Reference Implementation: unzipservice¶
Archive extraction service for the Nextpoint eDiscovery platform. Extracts ZIP, RAR, 7Z, TAR, GZIP, and BZIP2 archives as an ECS Fargate task, uploading extracted contents to S3 with status reporting and error notifications.
Architecture Overview¶
unzipservice is a standalone Java ECS Fargate task — not an event-driven SNS/SQS service module. It receives a single extraction job via environment variables, processes one archive file, uploads extracted contents to S3, and reports status. This is the simplest module in the NGE platform: pure data-in → data-out with S3 and SES as the only AWS dependencies.
Why ECS Instead of Lambda?¶
| Concern | Lambda | ECS Fargate (chosen) |
|---|---|---|
| Archive size | 512 MB /tmp | Configurable ephemeral (up to 200 GB) |
| Execution time | 15 min max | No timeout limit |
| Native tools | Lambda layers only | Full OS (unar for RAR) |
| Memory | 10 GB max | Up to 30 GB |
| Nested extraction | Would require chaining | Single process handles all |
Architecture Tree¶
unzipservice/
├── src/main/java/com/nextpoint/unzipservice/
│ ├── UnzipserviceApplication.java # Entry point (Spring Boot main)
│ ├── service/
│ │ ├── ArchiveHandler.java # Orchestrator: download → detect → extract → upload
│ │ ├── UnArchiverService.java # Interface for format extractors
│ │ ├── MailingService.java # Error notifications via AWS SES
│ │ ├── ReportingService.java # Status JSON updates to S3
│ │ └── implementation/
│ │ ├── ZipManagerServiceImpl.java # ZIP extraction (zip4j)
│ │ ├── RarManagerServiceImpl.java # RAR extraction (unar CLI)
│ │ ├── S7ZipManagerServiceImpl.java # 7Z extraction (commons-compress)
│ │ ├── TarManagerServiceImpl.java # TAR/TAR.GZ/TAR.BZ2 (commons-compress)
│ │ ├── GzipManagerServiceImpl.java # GZIP single-file (commons-compress)
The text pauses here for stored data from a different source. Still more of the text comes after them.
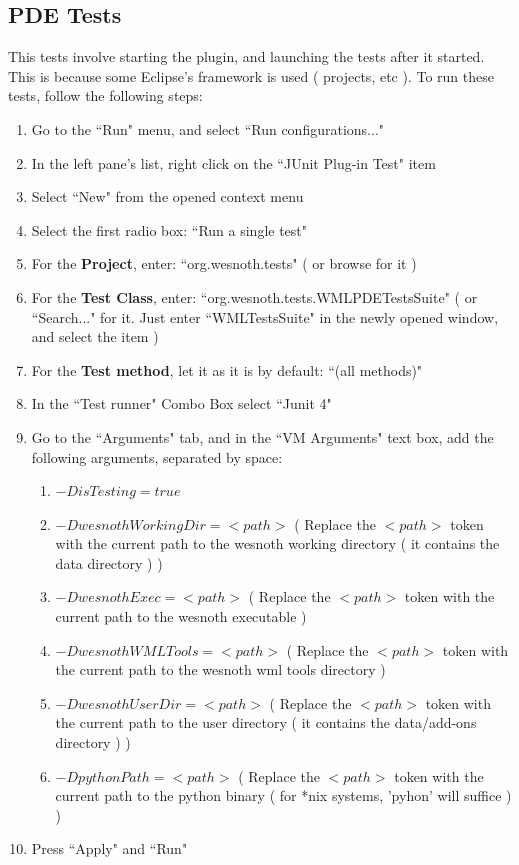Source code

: \documentclass[10pt]{article}
\begin{document}
\subsection{PDE Tests}
This tests involve starting the plugin, and launching the tests after it started. This is because some Eclipse's framework is used ( projects, etc ). To run these tests, follow the following steps:
\begin{enumerate}
	\item Go to the ``Run" menu, and select ``Run configurations..."
	\item In the left pane's list, right click on the ``JUnit Plug-in Test" item
	\item Select ``New" from the opened context menu
	\item Select the first radio box: ``Run a single test"
	\item For the \textbf{Project}, enter: ``org.wesnoth.tests" ( or browse for it )
	\item For the \textbf{Test Class}, enter: ``org.wesnoth.tests.WMLPDETestsSuite" ( or ``Search..." for it. Just enter ``WMLTestsSuite" in the newly opened window, and select the item )
	\item For the \textbf{Test method}, let it as it is by default: ``(all methods)"
	\item In the ``Test runner" Combo Box select ``Junit 4"
	\item Go to the ``Arguments" tab, and in the ``VM Arguments" text box, add the following arguments, separated by space: 
	\begin{enumerate}
		\item $-DisTesting=true$
		\item $-DwesnothWorkingDir=<path>$ ( Replace the $<path>$ token with the current path to the wesnoth working directory ( it contains the data directory ) )
		\item $-DwesnothExec=<path>$ ( Replace the $<path>$ token with the current path to the wesnoth executable )
		\item $-DwesnothWMLTools=<path>$ ( Replace the $<path>$ token with the current path to the wesnoth wml tools directory )
		\item $-DwesnothUserDir=<path>$ ( Replace the $<path>$ token with the current path to the user directory ( it contains the data/add-ons directory ) )
		\item $-DpythonPath=<path>$ ( Replace the $<path>$ token with the current path to the python binary ( for *nix systems, 'pyhon' will suffice ) )
	\end{enumerate}
	\item Press ``Apply" and ``Run"
\end{enumerate}	
\end{document}
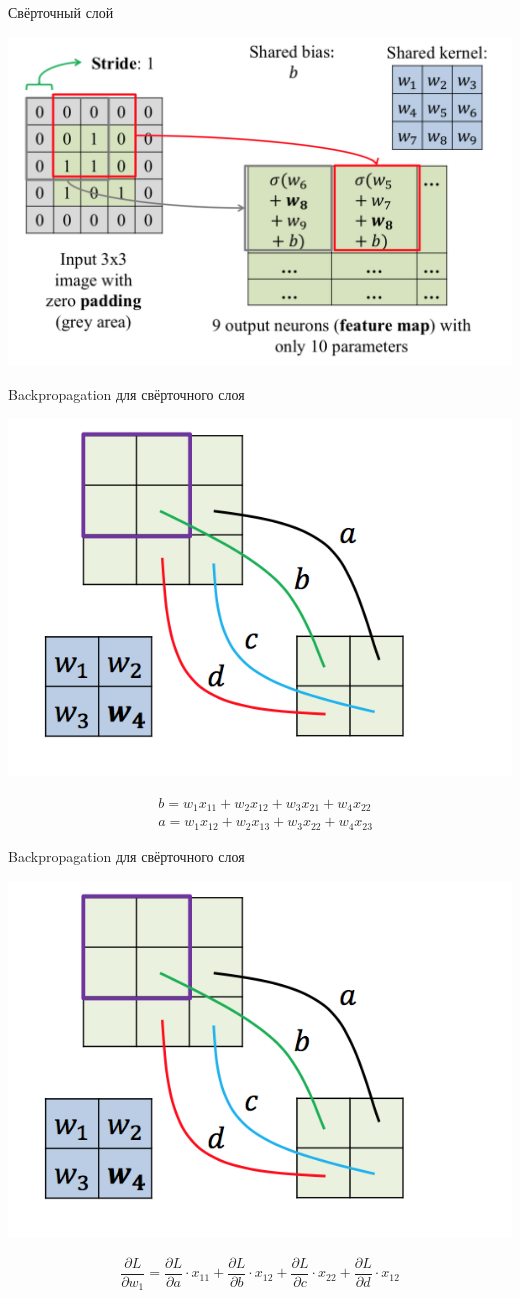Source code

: \documentclass[notes,12pt, aspectratio=169]{beamer}
\begin{document}
\begin{frame}{Свёрточный слой}
\begin{center}
	\includegraphics[width=.7\linewidth]{conv_layer_2.png}
\end{center}
\end{frame}


\begin{frame}{Backpropagation для свёрточного слоя}
\begin{center}
 \includegraphics[width=.4\linewidth]{back_cl1.png}
\end{center}


\begin{equation*}
\begin{aligned}
& b = w_1 x_{11} + w_2 x_{12} + w_3 x_{21} + w_4 x_{22} \\
& a = w_1 x_{12} + w_2 x_{13} + w_3 x_{22} + w_4 x_{23} 
\end{aligned}
\end{equation*}
\end{frame}


\begin{frame}{Backpropagation для свёрточного слоя}
\begin{center}
	\includegraphics[width=.4\linewidth]{back_cl1.png}
\end{center}

\[
\frac{\partial L}{\partial w_1} = \frac{ \partial L }{\partial a} \cdot x_{11} + \frac{ \partial L }{\partial b} \cdot x_{12} + \frac{ \partial L }{\partial c} \cdot x_{22}  + \frac{ \partial L }{\partial d} \cdot x_{12} 
\]
\end{frame}
\end{document}
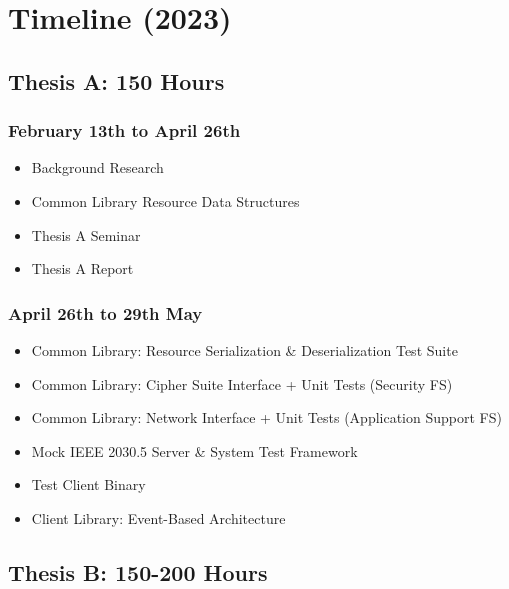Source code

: \chapter{Timeline (2023)}\label{ch:timeline}
\section{Thesis A: 150 Hours}

\subsection{February 13th to April 26th}
\begin{itemize}
    \item Background Research
    \item Common Library Resource Data Structures
    \item Thesis A Seminar
    \item Thesis A Report
\end{itemize}

\subsection{April 26th to 29th May}
\begin{itemize}
    \item Common Library: Resource Serialization \& Deserialization Test Suite
    \item Common Library: Cipher Suite Interface + Unit Tests (Security FS)
    \item Common Library: Network Interface + Unit Tests (Application Support FS)
    \item Mock IEEE 2030.5 Server \& System Test Framework
    \item Test Client Binary
    \item Client Library: Event-Based Architecture
\end{itemize}


\section{Thesis B: 150-200 Hours }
│ │ └── BzipManagerServiceImpl.java # BZIP2 single-file (commons-compress)
│ └── utils/
│ └── S3Connector.java # S3 download/upload via TransferManager
├── src/test/java/.../service/
│ ├── ArchiveHandlerTest.java # Commented out (build failures)
│ ├── MailingServiceTest.java # Mock SES client
│ ├── ReportingServiceTest.java # Mock S3 + file I/O
│ └── implementation/
│ ├── ZipManagerServiceImplTest.java # Real test archives
│ ├── RarManagerServiceImplTest.java # Command builder tests only
│ ├── TarManagerServiceImplTest.java # TempDir fixtures
│ └── S7ZipManagerServiceImplTest.java # Real test archives
├── pom.xml # Maven: Java 21, Spring Boot 3.2.4
├── Dockerfile # amazoncorretto-21 + unar + locale
└── buildScript.sh # Maven → Docker → ECR push
Language Stack¶
| Component | Language | Runtime | Purpose |
|---|---|---|---|
| Archive Service | Java 21 | ECS Fargate (Spring Boot) | Archive extraction orchestration |
| No Lambda | — | — | No API/trigger layer (direct ECS RunTask) |
| No CDK | — | — | No infrastructure-as-code in this repo |
Request Flow¶
Upstream Service (documentloader or manual trigger)
│
▼
ECS RunTask (environment variable overrides)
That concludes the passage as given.